Despite a very hectic semester, I managed to put together a 256B intro
for Outline 2026. You'd think I'd have more material with the lack
of Lovebyte this year, but it's just been that kind of semester.
Hectic By -=DEsIRE=-: code by deater
Video
Capture on an actual Apple IIe Platinum.
b
Notes on the Intro
I'm getting a lot of people commenting on the minisite here, which made
me feel bad because I had just thrown it together at the last minute.

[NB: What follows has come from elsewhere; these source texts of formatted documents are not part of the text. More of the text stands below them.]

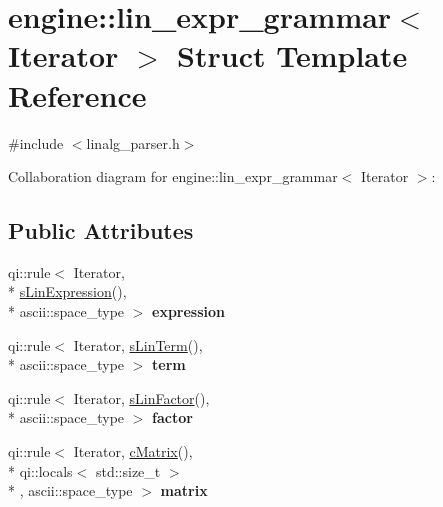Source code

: \hypertarget{structengine_1_1lin__expr__grammar}{\section{engine\-:\-:lin\-\_\-expr\-\_\-grammar$<$ Iterator $>$ Struct Template Reference}
\label{structengine_1_1lin__expr__grammar}
}


{\ttfamily \#include $<$linalg\-\_\-parser.\-h$>$}



Collaboration diagram for engine\-:\-:lin\-\_\-expr\-\_\-grammar$<$ Iterator $>$\-:
\subsection*{Public Attributes}
\begin{DoxyCompactItemize}
\item 
\hypertarget{structengine_1_1lin__expr__grammar_a98cc7da17406b244975cb74b45ff9cb3}{qi\-::rule$<$ Iterator, \\*
\hyperlink{structengine_1_1sLinExpression}{s\-Lin\-Expression}(), \\*
ascii\-::space\-\_\-type $>$ {\bfseries expression}}\label{structengine_1_1lin__expr__grammar_a98cc7da17406b244975cb74b45ff9cb3}

\item 
\hypertarget{structengine_1_1lin__expr__grammar_a24be954b2688602d2111b8bb59a03911}{qi\-::rule$<$ Iterator, \hyperlink{structengine_1_1sLinTerm}{s\-Lin\-Term}(), \\*
ascii\-::space\-\_\-type $>$ {\bfseries term}}\label{structengine_1_1lin__expr__grammar_a24be954b2688602d2111b8bb59a03911}

\item 
\hypertarget{structengine_1_1lin__expr__grammar_ad7e2838134c41692b123d13c8a63ae02}{qi\-::rule$<$ Iterator, \hyperlink{structengine_1_1sLinFactor}{s\-Lin\-Factor}(), \\*
ascii\-::space\-\_\-type $>$ {\bfseries factor}}\label{structengine_1_1lin__expr__grammar_ad7e2838134c41692b123d13c8a63ae02}

\item 
\hypertarget{structengine_1_1lin__expr__grammar_abc4bb74d2dec8bc2014d31ee04249995}{qi\-::rule$<$ Iterator, \hyperlink{structengine_1_1cMatrix}{c\-Matrix}(), \\*
qi\-::locals$<$ std\-::size\-\_\-t $>$\\*
, ascii\-::space\-\_\-type $>$ {\bfseries matrix}}\label{structengine_1_1lin__expr__grammar_abc4bb74d2dec8bc2014d31ee04249995}

\end{DoxyCompactItemize}


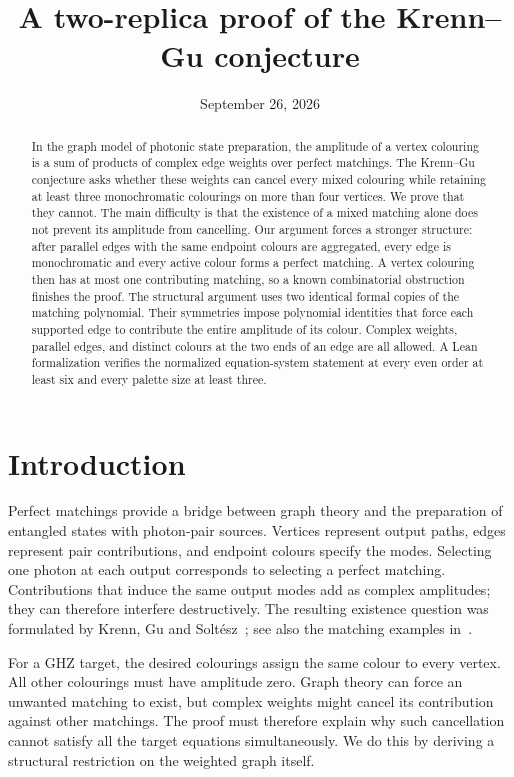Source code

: \documentclass[11pt]{article}
\title{A two-replica proof of the Krenn--Gu conjecture}
\author{}
\date{September 26, 2026}
\theoremstyle{definition}
\theoremstyle{plain}
\numberwithin{equation}{section}
\begin{document}
\maketitle
\begin{abstract}
In the graph model of photonic state preparation, the amplitude of a vertex
colouring is a sum of products of complex edge weights over perfect matchings.
The Krenn--Gu conjecture asks whether these weights can cancel every mixed
colouring while retaining at least three monochromatic colourings on more
than four vertices. We prove that they cannot. The main difficulty is that
the existence of a mixed matching alone does not prevent its amplitude from
cancelling. Our argument forces a stronger structure: after parallel edges
with the same endpoint colours are aggregated, every edge is monochromatic
and every active colour forms a perfect matching. A vertex colouring then
has at most one contributing matching, so a known combinatorial obstruction
finishes the proof. The structural argument uses two identical formal copies
of the matching polynomial. Their symmetries impose polynomial identities
that force each supported edge to contribute the entire amplitude of its
colour. Complex weights, parallel edges, and distinct colours at the two
ends of an edge are all allowed. A Lean formalization verifies the normalized
equation-system statement at every even order at least six and every palette
size at least three.
\end{abstract}

\section{Introduction}\label{sec:introduction}

Perfect matchings provide a bridge between graph theory and the preparation
of entangled states with photon-pair sources. Vertices represent output paths,
edges represent pair contributions, and endpoint colours specify the modes.
Selecting one photon at each output corresponds to selecting a perfect
matching. Contributions that induce the same output modes add as complex
amplitudes; they can therefore interfere destructively. The resulting
existence question was formulated by Krenn, Gu and
Solt\'esz~\cite[Question~1]{kgs}; see also the matching examples
in~\cite[Section~2]{logic}.

For a GHZ target, the desired colourings assign the same colour to every
vertex. All other colourings must have amplitude zero. Graph theory can
force an unwanted matching to exist, but complex weights might cancel its
contribution against other matchings. The proof must therefore explain why
such cancellation cannot satisfy all the target equations simultaneously.
We do this by deriving a structural restriction on the weighted graph itself.
\end{document}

I've since improved the writeup below to be a bit more complete.
Requirements
This intro requires an Apple IIe specifically
because it uses the VBLANK register to sync
the beam position.
On older models of Apple II you can use a horrendous
hack to get the beam location (the technique is often called
'vapor lock' and
involves reading a floating bus, but it's difficult to do this in
a 256B budget).
Why not support newer Apple II models?
On newer Apple IIgs / Apple IIc you can also get the VBLANK timing
but annoyingly it's not compatible with the Apple IIe method.
The extra code needed to handle all models is not a lot, but
tricky on a 256B budget.
(One more thing: lo-res PAGE2 is broken on some models of IIgs and
it takes extra bytes to enable the workaround code).
For some reason even with code that *should* give consistent beam placement
it isn't lining up on the MAME emulator.
(Update: apparently it is known that older versions of MAME VBL is off
by 25 cycles and this should be fixed in the 0.288 release)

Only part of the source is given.